Rob Soltan, a friend of the site, caught the free Lupe Fiasco show downtown Chicago as part of the Zune Release Parties across the country yesterday. He wrote in to tell me how it went…
My girlfriend Jill and I had taken the day off to recover from a wedding the night before. Looking through metromix.com we tried to find some sort of fun event that we could take advantage of during the day. To our surprise (and delight) we learned of the free Lupe Fiasco show taking place in front of the NBC building on Michigan Avenue. After picking up a peppermint cocoa at that coffee place with the green mermaid logo, we walked down to a crowd of high school students, suits, tourists, and music fans in the know that were all braving the cold for a free Lupe performance. There were probably about 200-300 people total, many holding Food & Liquor promotional posters and digital cameras. A stage was setup in the middle of the plaza connected to a makeshift dj booth. There were four towers, one at each corner of the stage that had a high beamed intelligent light. At 4:45 the lights changed from gold to purple, the DJ started the opening chords of a dramatic string section and Lupe, joined by Bishop G, made it to the stage bundled in black hooded sweatshirts, gloves, and lupe’s signature sunglasses.

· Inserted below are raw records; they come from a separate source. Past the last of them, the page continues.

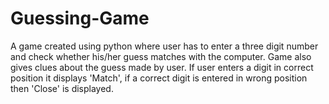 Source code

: # Guessing-Game
A game created using python where user has to enter a three digit number and check whether his/her guess matches with the computer. Game also gives clues about the guess made by user. If user enters a digit in correct position it displays 'Match', if a correct digit is entered in wrong position then 'Close' is displayed.
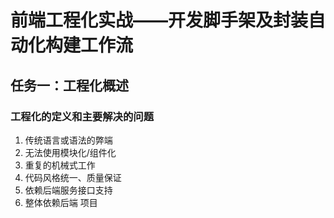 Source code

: # 前端工程化实战——开发脚手架及封装自动化构建工作流

## 任务一：工程化概述

### 工程化的定义和主要解决的问题
1. 传统语言或语法的弊端
2. 无法使用模块化/组件化
3. 重复的机械式工作
4. 代码风格统一、质量保证
5. 依赖后端服务接口支持
6. 整体依赖后端             项目

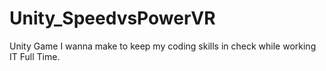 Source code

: # Unity_SpeedvsPowerVR
Unity Game I wanna make to keep my coding skills in check while working IT Full Time. 
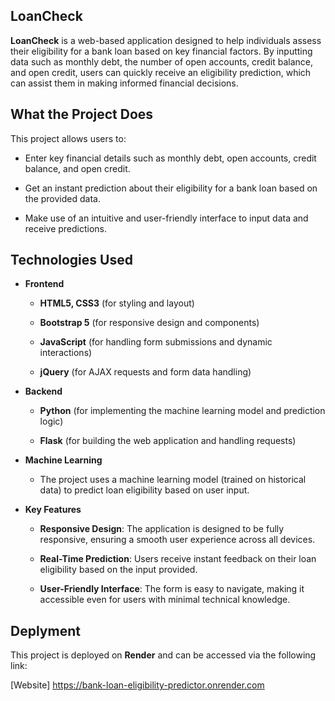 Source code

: ## LoanCheck
**LoanCheck** is a web-based application designed to help individuals assess their eligibility for a bank loan based on key financial factors. By inputting data such as monthly debt, the number of open accounts, credit balance, and open credit, users can quickly receive an eligibility prediction, which can assist them in making informed financial decisions.
## What the Project Does
This project allows users to:
- Enter key financial details such as monthly debt, open accounts, credit balance, and open credit.
  
- Get an instant prediction about their eligibility for a bank loan based on the provided data.
- Make use of an intuitive and user-friendly interface to input data and receive predictions.
## Technologies Used
- **Frontend**
  - **HTML5, CSS3** (for styling and layout)
  
  - **Bootstrap 5** (for responsive design and components)
  - **JavaScript** (for handling form submissions and dynamic interactions)
  - **jQuery** (for AJAX requests and form data handling)
  
- **Backend**
  - **Python** (for implementing the machine learning model and prediction logic)
  
  - **Flask** (for building the web application and handling requests)
  
- **Machine Learning**
  - The project uses a machine learning model (trained on historical data) to predict loan eligibility based on user input.
  
- **Key Features**
  - **Responsive Design**: The application is designed to be fully responsive, ensuring a smooth user experience across all devices.
  
  - **Real-Time Prediction**: Users receive instant feedback on their loan eligibility based on the input provided.
  - **User-Friendly Interface**: The form is easy to navigate, making it accessible even for users with minimal technical knowledge.
## Deplyment
This project is deployed on **Render** and can be accessed via the following link:

[Website] https://bank-loan-eligibility-predictor.onrender.com
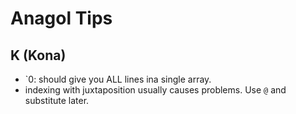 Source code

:# Anagol Tips

## K (Kona)
- `0: should give you ALL lines ina single array.
- indexing with juxtaposition usually causes problems. Use `@` and substitute later.
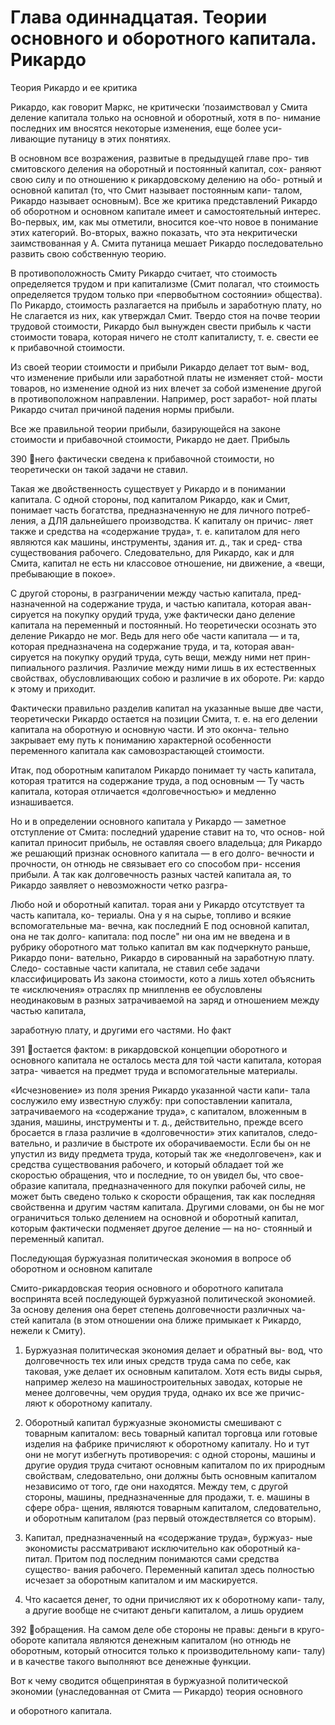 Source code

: # Глава одиннадцатая. Теории основного и оборотного капитала. Рикардо

Теория Рикардо и ее критика

Рикардо, как говорит Маркс, не критически ‘позаимствовал у
Смита деление капитала только на основной и оборотный, хотя в по-
нимание последних им вносятся некоторые изменения, еще более уси-
ливающие путаницу в этих понятиях.

В основном все возражения, развитые в предыдущей главе про-
тив смитовского деления на оборотный и постоянный капитал, сох-
раняют свою силу и по отношению к рикардовскому делению на обо-
ротный и основной капитал (то, что Смит называет постоянным капи-
талом, Рикардо называет основным). Все же критика представлений
Рикардо об оборотном и основном капитале имеет и самостоятельный
интерес. Во-первых, им, как мы отметили, вносится кое-что новое
в понимание этих категорий. Во-вторых, важно показать, что эта
некритически заимствованная у А. Смита путаница мешает Рикардо
последовательно развить свою собственную теорию.

В противоположность Смиту Рикардо считает, что стоимость
определяется трудом и при капитализме (Смит полагал, что стоимость
определяется трудом только при «первобытном состоянии» общества).
По Рикардо, стоимость разлагается на прибыль и заработную плату,
но Не слагается из них, как утверждал Смит. Твердо стоя на почве
теории трудовой стоимости, Рикардо был вынужден свести прибыль
к части стоимости товара, которая ничего не столт капиталисту, т. е.
свести ее к прибавочной стоимости.

Из своей теории стоимости и прибыли Рикардо делает тот вым-
вод, что изменение прибыли или заработной платы не изменяет стой-
мости товаров, но изменение одной из них влечет за собой изменение
другой в противоположном направлении. Например, рост заработ-
ной платы Рикардо считал причиной падения нормы прибыли.

Все же правильной теории прибыли, базирующейся на законе
стоимости и прибавочной стоимости, Рикардо не дает. Прибыль

390
него фактически сведена к прибавочной стоимости, но теоретически
он такой задачи не ставил.

Такая же двойственность существует у Рикардо и в понимании
капитала. С одной стороны, под капиталом Рикардо, как и Смит,
понимает часть богатства, предназначенную не для личного потреб-
ления, а ДЛЯ дальнейшего производства. К капиталу он причис-
ляет также и средства на «содержание труда», т. е. капиталом для
него являются как машины, инструменты, здания ит. д., так и сред-
ства существования рабочего. Следовательно, для Рикардо, как и для
Смита, капитал не есть ни классовое отношение, ни движение, а
«вещи, пребывающие в покое».

С другой стороны, в разграничении между частью капитала, пред-
назначенной на содержание труда, и частью капитала, которая аван-
сируется на покупку орудий труда, уже фактически дано деление
капитала на переменный и постоянный. Но теоретически осознать
это деление Рикардо не мог. Ведь для него обе части капитала — и
та, которая предназначена на содержание труда, и та, которая аван-
сируется на покупку орудий труда, суть вещи, между ними нет прин-
пипиального различия. Различие между ними лишь в их естественных
свойствах, обусловливающих собою и различие в их обороте. Ри:
кардо к этому и приходит.

Фактически правильно разделив капитал на указанные выше две
части, теоретически Рикардо остается на позиции Смита, т. е. на его
делении капитала на оборотную и основную части. И это оконча-
тельно закрывает ему путь к пониманию характерной особенности
переменного капитала как самовозрастающей стоимости.

Итак, под оборотным капиталом Рикардо понимает ту часть
капитала, которая тратится на содержание труда, а под основным —
Ту часть капитала, которая отличается «долговечностью» и медленно
изнашивается.

Но и в определении основного капитала у Рикардо — заметное
отступление от Смита: последний ударение ставит на то, что основ-
ной капитал приносит прибыль, не оставляя своего владельца; для
Рикардо же решающий признак основного капитала — в его долго-
вечности и прочности, он отнюдь не связывает его со способом при-
нссения прибыли. А так как долговечность разных частей капитала
ая, то Рикардо заявляет о невозможности четко разгра-

Любо ной и оборотный капитал.
торая ани у Рикардо отсутствует та часть капитала, ко-
териалы. Она у я на сырье, топливо и всякие вспомогательные ма-
вечна, как последний Е под основной капитал, она не так долго-
капитала: под после" ни она им не введена и в рубрику оборотного
мат только капитал вм как подчеркнуто раньше, Рикардо пони-
вательно, Рикардо в сированный на заработную плату. Следо-
составные части капитала, не ставил себе задачи классифицировать
Из закона стоимости, кото а лишь хотел объяснить те «исключения»
отраслях пр мнипленнв ее обусловлены неодинаковым в разных
затрачиваемой на заряд и отношением между частью капитала,

заработную плату, и другими его частями. Но факт

391
остается фактом: в рикардовской концепции оборотного и основного
капитала не осталось места для той части капитала, которая затра-
чивается на предмет труда и вспомогательные материалы.

«Исчезновение» из поля зрения Рикардо указанной части капи-
тала сослужило ему известную службу: при сопоставлении капитала,
затрачиваемого на «содержание труда», с капиталом, вложенным
в здания, машины, инструменты и т. д., действительно, прежде всего
бросается в глаза различие в «долговечности» этих капиталов, следо-
вательно, и различие в быстроте их оборачиваемости. Если бы он
не упустил из виду предмета труда, который так же «недолговечен»,
как и средства существования рабочего, и который обладает той же
скоростью обращения, что и последние, то он увидел бы, что свое-
образие капитала, предназначенного для покупки рабочей силы, не
может быть сведено только к скорости обращения, так как последняя
свойственна и другим частям капитала. Другими словами, он бы
не мог ограничиться только делением на основной и оборотный
капитал, которым фактически подменяет другое деление — на но-
стоянный и переменный капитал.

Последующая буржуазная политическая экономия
в вопросе об оборотном и основном капитале

Смито-рикардовская теория основного и оборотного капитала
воспринята всей последующей буржуазной политической экономией.
За основу деления она берет степень долговечности различных ча-
стей капитала (в этом отношении она ближе примыкает к Рикардо,
нежели к Смиту).

1. Буржуазная политическая экономия делает и обратный вы-
   вод, что долговечность тех или иных средств труда сама по себе,
   как таковая, уже делает их основным капиталом. Хотя есть виды
   сырья, например железо на машиностроительных заводах, которые
   не менее долговечны, чем орудия труда, однако их все же причис-
   ляют к оборотному капиталу.

2. Оборотный капитал буржуазные экономисты смешивают
   с товарным капиталом: весь товарный капитал торговца или готовые
   изделия на фабрике причисляют к оборотному капиталу. Но и тут
   они не могут избегнуть противоречия: с одной стороны, машины и
   другие орудия труда считают основным капиталом по их природным
   свойствам, следовательно, они должны быть основным капиталом
   независимо от того, где они находятся. Между тем, с другой стороны,
   машины, предназначенные для продажи, т. е. машины в сфере обра-
   щения, являются товарным капиталом, следовательно, и оборотным
   капиталом (раз первый отождествляется со вторым).

3. Капитал, предназначенный на «содержание труда», буржуаз-
   ные экономисты рассматривают исключительно как оборотный ка-
   питал. Притом под последним понимаются сами средства существо-
   вания рабочего. Переменный капитал здесь полностью исчезает за
   оборотным капиталом и им маскируется.

4. Что касается денег, то одни причисляют их к оборотному капи-
   талу, а другие вообще не считают деньги капиталом, а лишь орудием

392
обращения. На самом деле обе стороны не правы: деньги в круго-
обороте капитала являются денежным капиталом (но отнюдь не
оборотным, который относится только к производительному капи-
талу) и в качестве такого выполняют все денежные функции.

Вот к чему сводится общепринятая в буржуазной политической
экономии (унаследованная от Смита — Рикардо) теория основного

и оборотного капитала.
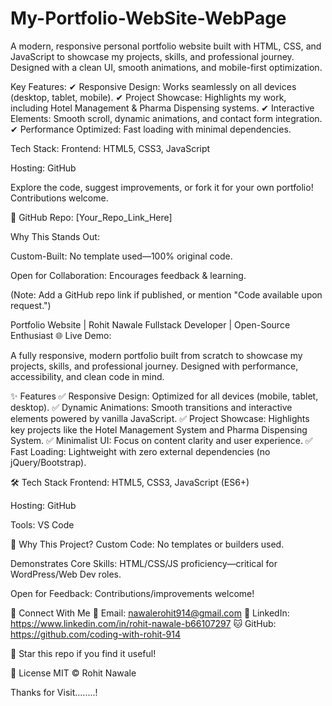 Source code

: # My-Portfolio-WebSite-WebPage

A modern, responsive personal portfolio website built with HTML, CSS, and JavaScript to showcase my projects, skills, and professional journey. Designed with a clean UI, smooth animations, and mobile-first optimization.

Key Features:
✔ Responsive Design: Works seamlessly on all devices (desktop, tablet, mobile).
✔ Project Showcase: Highlights my work, including Hotel Management & Pharma Dispensing systems.
✔ Interactive Elements: Smooth scroll, dynamic animations, and contact form integration.
✔ Performance Optimized: Fast loading with minimal dependencies.

Tech Stack:
Frontend: HTML5, CSS3, JavaScript

Hosting: GitHub

Explore the code, suggest improvements, or fork it for your own portfolio! Contributions welcome.

🔗 GitHub Repo: [Your_Repo_Link_Here]

Why This Stands Out:

Custom-Built: No template used—100% original code.

Open for Collaboration: Encourages feedback & learning.

(Note: Add a GitHub repo link if published, or mention "Code available upon request.")

Portfolio Website | Rohit Nawale
Fullstack Developer | Open-Source Enthusiast
🌐 Live Demo: 

A fully responsive, modern portfolio built from scratch to showcase my projects, skills, and professional journey. Designed with performance, accessibility, and clean code in mind.

✨ Features
✅ Responsive Design: Optimized for all devices (mobile, tablet, desktop).
✅ Dynamic Animations: Smooth transitions and interactive elements powered by vanilla JavaScript.
✅ Project Showcase: Highlights key projects like the Hotel Management System and Pharma Dispensing System.
✅ Minimalist UI: Focus on content clarity and user experience.
✅ Fast Loading: Lightweight with zero external dependencies (no jQuery/Bootstrap).

🛠️ Tech Stack
Frontend: HTML5, CSS3, JavaScript (ES6+)

Hosting: GitHub

Tools: VS Code

📌 Why This Project?
Custom Code: No templates or builders used.

Demonstrates Core Skills: HTML/CSS/JS proficiency—critical for WordPress/Web Dev roles.

Open for Feedback: Contributions/improvements welcome!

🔗 Connect With Me
📧 Email: nawalerohit914@gmail.com
💼 LinkedIn: https://www.linkedin.com/in/rohit-nawale-b66107297
🐱 GitHub: https://github.com/coding-with-rohit-914

🌟 Star this repo if you find it useful!

📜 License
MIT © Rohit Nawale

Thanks for Visit........!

Lupe started the show off with “Touch the Sky,” which he sings the third verse on Kanye West’s album Late Registration. This really got the crowd moving. Lupe followed with a crowd participatory “I Gotcha” which flowed nicely into “Kick Push.” His fourth song was “Daydreamin’,” a great track off his current album that features Jill Scott on vocals. At this point, while the show was really fun, and the sound was awesome (the sidewalk was shaking from all of the bass!) we decided to head home as he was starting up “He Say She Say.” I’m pretty sure he also played “Sunshine” somewhere in there. It was a really good show. Very entertaining for the price, and well worth the cold weather for all of the warmth and love they showed to their hometown crowd.